さて、急に下世話な話で申しわけないが、人が動物の一種であることの名残(?)として、全身各所に“毛”が生えていることも挙げられるであろう。人は、長い歴史の中で衣食住を工夫してきたが、その“衣”が発達したおかげで体毛の多くは退化したと考えられる。しかしながら、頭部は、常に露出しているためか、あるいは、人を人たらしめている“脳”が格納されているからか、全身で最も豊富に毛が生えている場所(個人差はともかくとして)である。そして、人の体において、髪の毛ほどスピーディーに成長する毛は、他にはなかろうと思う。
そんなわけで、髪の毛というものは、定期的に切断処理、つまり、散髪してもらう必要がある。したがって、散髪してもらうところである “床屋”は、当然、地球上で人が住んでいる場所にはどこでもあるもの、と思っていた。しかしながら、わが長男(当時、高校生)、数年、瑞士国(俗にいうスイス)で生活していたが、その間、めったに床屋らしきところに出くわさなかったと言うものだから、なんとも驚いた。(まったく無いわけでもないらしい。)では、どうしていたのかと聞くと、高校の友人同士でお互いに散髪しあっていた、というのである。どうやら、床屋というのは世界中どこでも等しく市民権を得ているモノではないらしい。急に興味津々となり、少しばかり調べてみた。

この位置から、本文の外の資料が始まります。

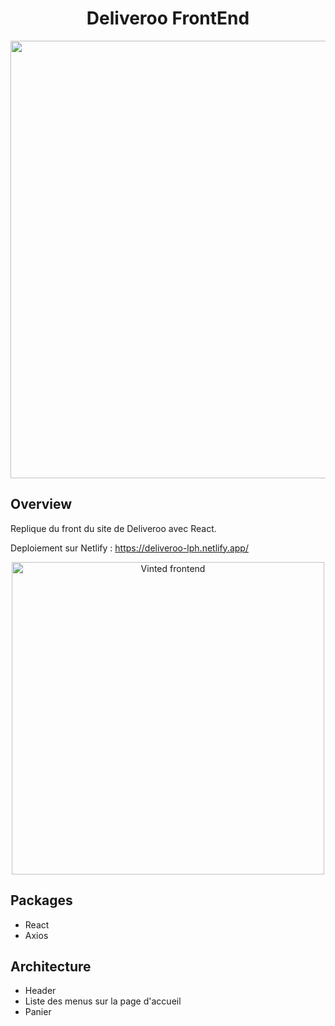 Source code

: <h1  align="center">Deliveroo  FrontEnd </h1>

  <p align="center">
  <a  href="https://deliveroo-front.netlify.com">
	<img src="https://s5.gifyu.com/images/deliveroo-front.gif" width="700"></a>
</p>

## Overview

Replique du front du site de  Deliveroo avec React.

Deploiement sur Netlify : <a href="https://deliveroo-lph.netlify.app/"  target="_blank"> https://deliveroo-lph.netlify.app/ </a>

<p align="center">
<img src="https://res.cloudinary.com/dkfawp1r9/image/upload/f_auto,q_auto/nhg6wlshsxnkcrgkqbxl" width="500" title="Vinted frontend "  alt="Vinted frontend"></a>
</p>

## Packages

- React
- Axios


## Architecture

- Header
- Liste des menus sur la page d'accueil
- Panier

すると、どうやら鎌倉時代の1268年に、あの大化の改新で有名な藤原鎌足の子孫である藤原晴基が、宝刀の国外流出の危機に対処するよう中央政府から命を受けて、当時、元寇に備えて武士が集結していた下関に向かった、というのが事の発端だったらしい。折しも、下関には、髪結いをする新羅人が多数いたようで、晴基は親子でこれを学び、晴基の子、藤原采女亮政之が、ついには亀山八幡宮裏の中之町に、武士を相手に髪結所を開いた。これが、日本における床屋第一号ということになっている。(石碑も残っている)何が何のきっかけになるのか、ほんとにわからないものだ。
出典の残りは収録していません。